O jornal El Pais faz-nos saber que o arquivo do poeta Vicente Aleixandre, prémio Nobel da Literatura em 1977, “envelhece” numa casa de Madrid, guardado em 55 recipientes de plástico.
Todo esse tesouro, explica uma sobrinha do poeta, não é que esteja degradado, apenas está para ali entregue a uma negligência que impediu até agora a sua digitalização bem como o acesso de quantos pretendam estudar a obra do autor de “Retratos com Nome”.
O arquivo adormecido em plástico contém uma quantidade apreciável de manuscritos e a valiosa correspondência do grande poeta nascido em Sevilha em 1898 e que revemos, nas imagens do jornal, ao sol de Velintonia, a casa onde viveu, em Madrid. Ora sozinho, já perto do fim de uma vida marcada por longa doença, cobrindo-se com a capa que sempre usava quando passeava pelo jardim, ora ladeado por outros poetas seus amigos, José Hierro e Carlos Bousoño, a quem Aleixandre (já depois de firmado o testamento em que estabelecia como única herdeira uma sobrinha) quis que fosse doada a sua biblioteca e um quadro que Miró lhe dedicou quando recebeu o Nobel. O contencioso legal segue os seus trâmites enquanto nos 55 recipientes de plástico dormem mais de seis mil documentos, entre eles valiosa correspondência que Aleixandre manteve com outros maiores, Luis Cernuda, Rafael Alberti, Camilo José Cela, Octavio Paz, Ruben Dario, António Machado, Garcia Llorca, ou com a viúva de Miguel Hernandez, aquele que o franquismo matou na prisão, em 42.

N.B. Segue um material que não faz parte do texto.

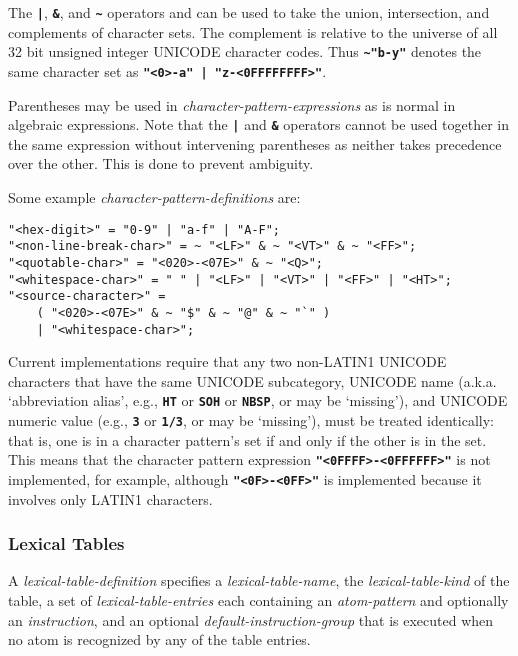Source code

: \documentclass[12pt]{article}
\newcommand{\TT}[1]{{\tt \bfseries #1}}
\newenvironment{indpar}[1][0.3in]%
	{\begin{list}{}%
		     {\setlength{\itemsep}{0in}%
		      \setlength{\topsep}{0in}%
		      \setlength{\parsep}{1ex}%
		      \setlength{\labelwidth}{#1}%
		      \setlength{\leftmargin}{#1}%
		      \addtolength{\leftmargin}{\labelsep}}%
	 \item}%
	{\end{list}}
\begin{document}
The \TT{|}, \TT{\&}, and \TT{\textasciitilde} operators and can be used to take
the union, intersection, and complements of character sets.  The complement
is relative to the universe of all 32 bit unsigned integer UNICODE
character codes.  Thus \TT{\textasciitilde "b-y"}
denotes the same character set as
\TT{"<0>-a"\,|\,"z-<0FFFFFFFF>"}.

Parentheses may be used in {\em character-pattern-expressions} as is
normal in algebraic expressions.
Note that the \TT{|} and \TT{\&} operators cannot be used together
in the same expression without intervening parentheses as neither
takes precedence over the other.  This is done to prevent ambiguity.

Some example {\em character-pattern-definitions} are:

\begin{indpar}[0.05in]\begin{verbatim}
"<hex-digit>" = "0-9" | "a-f" | "A-F";
"<non-line-break-char>" = ~ "<LF>" & ~ "<VT>" & ~ "<FF>";
"<quotable-char>" = "<020>-<07E>" & ~ "<Q>";
"<whitespace-char>" = " " | "<LF>" | "<VT>" | "<FF>" | "<HT>";
"<source-character>" =
    ( "<020>-<07E>" & ~ "$" & ~ "@" & ~ "`" )
    | "<whitespace-char>";
\end{verbatim}\end{indpar}

Current implementations require that any two non-LATIN1 UNICODE
characters that have the same UNICODE subcategory, UNICODE name
(a.k.a. `abbreviation alias',
e.g., \TT{HT} or \TT{SOH} or \TT{NBSP}, or may be `missing'),
and UNICODE numeric value (e.g., \TT{3} or \TT{1/3}, or may be `missing'),
must be treated identically: that is, one is in a character pattern's set
if and only if the other is in the set.  This means that the
character pattern expression \TT{"<0FFFF>-<0FFFFFF>"} is not implemented,
for example, although \TT{"<0F>-<0FF>"} is implemented because it
involves only LATIN1 characters.

\subsubsection{Lexical Tables}

A {\em lexical-table-definition} specifies a {\em lexical-table-name},
the {\em lexical-table-kind} of the table,
a set of {\em lexical-table-entries}
each containing an {\em atom-pattern} and optionally an {\em instruction},
and an optional {\em default-instruction-group} that is executed when
no atom is recognized by any of the table entries.
\end{document}
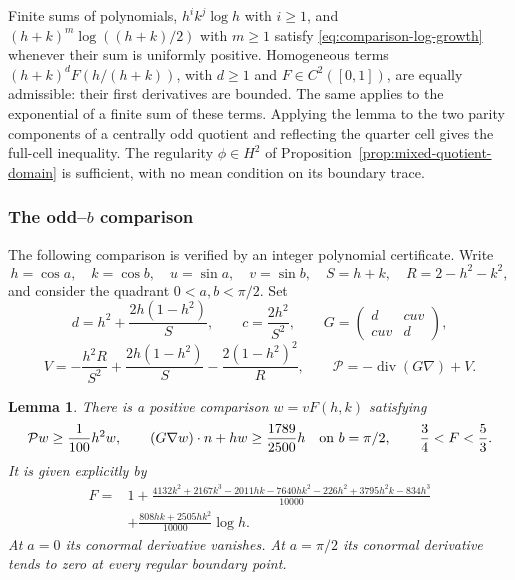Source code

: \documentclass[reqno,11pt]{amsart}
\numberwithin{equation}{section}
\newtheorem{lemma}[theorem]{Lemma}
\theoremstyle{remark}
\begin{document}
Finite sums of polynomials, $h^ik^j\log h$ with $i\geq1$, and
$(h+k)^m\log((h+k)/2)$ with $m\geq1$ satisfy
\eqref{eq:comparison-log-growth} whenever their sum is uniformly
positive.  Homogeneous terms $(h+k)^d F(h/(h+k))$, with
$d\geq1$ and $F\in C^2([0,1])$, are equally admissible: their
first derivatives are bounded. The same applies to the exponential
of a finite sum of these terms. Applying the lemma to the two parity
components of a centrally odd quotient and reflecting the quarter
cell gives the full-cell inequality. The regularity
$\phi\in H^2$ of Proposition~\ref{prop:mixed-quotient-domain} is sufficient, with no mean condition on its boundary trace.



\subsubsection{The odd--$b$ comparison}
The following comparison is verified by an integer polynomial certificate.
Write
\[
 h=\cos a,\quad k=\cos b,\quad u=\sin a,\quad v=\sin b,
 \quad S=h+k,\quad R=2-h^2-k^2,
\]
and consider the quadrant $0<a,b<\pi/2$.  Set
\[
 d=h^2+\frac{2h(1-h^2)}S,\qquad c=\frac{2h^2}{S^2},
 \qquad
 G=\begin{pmatrix}d&cuv\\cuv&d\end{pmatrix},
\]
\[
 V=-\frac{h^2R}{S^2}+\frac{2h(1-h^2)}S
       -\frac{2(1-h^2)^2}R,
 \qquad \mathcal P=-\operatorname{div}(G\nabla)+V.
\]
\begin{lemma}\label{lem:mixed-v-comparison}
There is a positive comparison $w=vF(h,k)$ satisfying
\[
 \mathcal P w\ge\frac1{100}h^2w,\qquad
 (G\nabla w)\cdot n+hw\ge\frac{1789}{2500}h
       \quad\hbox{on }b=\pi/2,
 \qquad \frac34<F<\frac53.
\]
It is given explicitly by
\begin{align*}
 F={}&1+\frac{4132k^2+2167k^3-2011hk-7640hk^2
                    -226h^2+3795h^2k-834h^3}{10000}\\
    &+\frac{808hk+2505hk^2}{10000}\log h.
\end{align*}
At $a=0$ its conormal derivative vanishes.  At $a=\pi/2$ its
conormal derivative tends to zero at every regular boundary point.
\end{lemma}
\end{document}
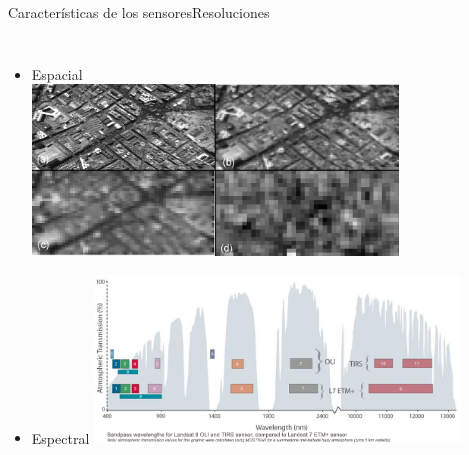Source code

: \documentclass{beamer}
\begin{document}
\begin{frame}{Características de los sensores}{Resoluciones}
	\begin{columns}[t]
		\begin{itemize}
			\item Espacial \\
			\includegraphics[width=0.8\textwidth]{IMGs/res_esp}
			\item Espectral
			\includegraphics[width=0.8\textwidth]{IMGs/res_spectral}
		\end{itemize}
		\begin{itemize}


\end{itemize}
\end{columns}
\end{frame}
\end{document}
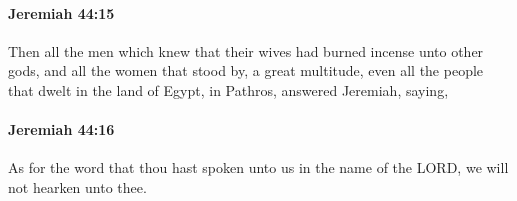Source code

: 		\paragraph{Jeremiah 44:15} %
			\label{JEREMIAH-44-15}

			Then all the men which knew that their wives had burned incense unto other gods, and all the women that stood by, a great multitude, even all the people that dwelt in the land of Egypt, in Pathros, answered Jeremiah, saying,


		\paragraph{Jeremiah 44:16} %
			\label{JEREMIAH-44-16}

			As for the word that thou hast spoken unto us in the name of the LORD, we will not hearken unto thee.


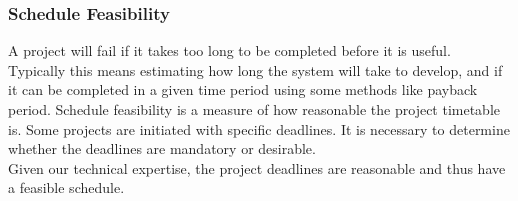 \subsubsection{Schedule Feasibility}
A project will fail if it takes too long to be completed before it is useful. Typically this means estimating how long the system will take to develop, and if it can be completed in a given time period using some methods like payback period. Schedule feasibility is a measure of how reasonable the project timetable is. Some projects are initiated with specific deadlines. It is necessary to determine whether the deadlines are mandatory or desirable.\\
Given our technical expertise, the project deadlines are reasonable and thus have a feasible schedule.

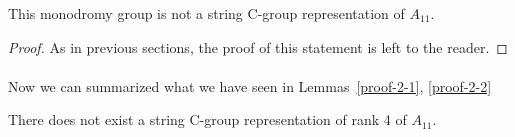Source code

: \begin{lemma}
  This monodromy group is not a string C-group representation of $A_{11}$.
\end{lemma}

\begin{proof}
  As in previous sections, the proof of this statement is left to the reader.
\end{proof}

\paragraph{}
Now we can summarized what we have seen in Lemmas~\ref{proof-2-1}, \ref{proof-2-2}

\begin{theorem}
  There does not exist a string C-group representation of rank 4 of $A_{11}$.
\end{theorem}
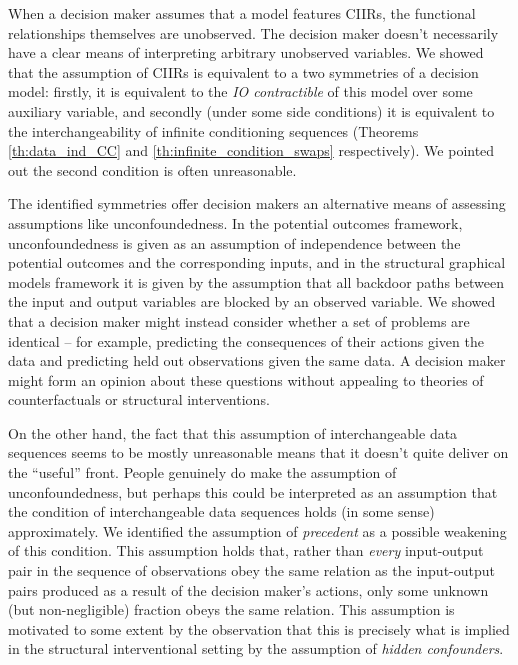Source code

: When a decision maker assumes that a model features CIIRs, the functional relationships themselves are unobserved. The decision maker doesn't necessarily have a clear means of interpreting arbitrary unobserved variables. We showed that the assumption of CIIRs is equivalent to a two symmetries of a decision model: firstly, it is equivalent to the \emph{IO contractible} of this model over some auxiliary variable, and secondly (under some side conditions) it is equivalent to the interchangeability of infinite conditioning sequences (Theorems \ref{th:data_ind_CC} and \ref{th:infinite_condition_swaps} respectively). We pointed out the second condition is often unreasonable.

The identified symmetries offer decision makers an alternative means of assessing assumptions like unconfoundedness. In the potential outcomes framework, unconfoundedness is given as an assumption of independence between the potential outcomes and the corresponding inputs, and in the structural graphical models framework it is given by the assumption that all backdoor paths between the input and output variables are blocked by an observed variable. We showed that a decision maker might instead consider whether a set of problems are identical -- for example, predicting the consequences of their actions given the data and predicting held out observations given the same data. A decision maker might form an opinion about these questions without appealing to theories of counterfactuals or structural interventions.

On the other hand, the fact that this assumption of interchangeable data sequences seems to be mostly unreasonable means that it doesn't quite deliver on the ``useful'' front. People genuinely do make the assumption of unconfoundedness, but perhaps this could be interpreted as an assumption that the condition of interchangeable data sequences holds (in some sense) approximately. We identified the assumption of \emph{precedent} as a possible weakening of this condition. This assumption holds that, rather than \emph{every} input-output pair in the sequence of observations obey the same relation as the input-output pairs produced as a result of the decision maker's actions, only some unknown (but non-negligible) fraction obeys the same relation. This assumption is motivated to some extent by the observation that this is precisely what is implied in the structural interventional setting by the assumption of \emph{hidden confounders}.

Esta notícia reconduz-nos com um misto de melancolia e tristeza à obra deste senhor de “vasto domínio” de versos que tantas vezes nos transportaram, na sempre confiável tradução de José Bento, à “cidade do paraíso”.
Percorrendo os recantos da casa e do jardim a que esta notícia do El Pais me reconduziu, não pude deixar de me lembrar de uma passagem de uma conferência dada por Onésimo Teotónio Almeida, há quase dez anos, na Universidade da Beira Interior, sobre o cânone literário, agora recuperada no livro “Diálogos Lusitanos”, cuja leitura me ocupa por estes dias.
Partilho convosco essa saborosa passagem em que Onésimo subscreve a ideia de que temos necessidade de cânones, ainda que necessariamente abertos e dá como exemplo o caso de um gasolineiro da vila de Povoação, em São Miguel. Conta o professor da Universidade de Brown, ele também micaelense, do Pico da Pedra, que o gasolineiro “interessadíssimo em livros e não tendo ninguém dos seus conhecimentos que o orientasse, pensou que, se um autor é premiado com um Nobel, tem de ser porque é muito bom. Então decidiu ler pelo menos um livro de cada premiado pela Academia Sueca. Através da internet conseguiu obter uma lista, e aos poucos foi adquirindo obras. Tinham de ser em português, a única língua que ele conhece. Só não encontrou tradução de seis”. Felizmente, graças a José Bento, Vicente Aleixandre não era um desses seis.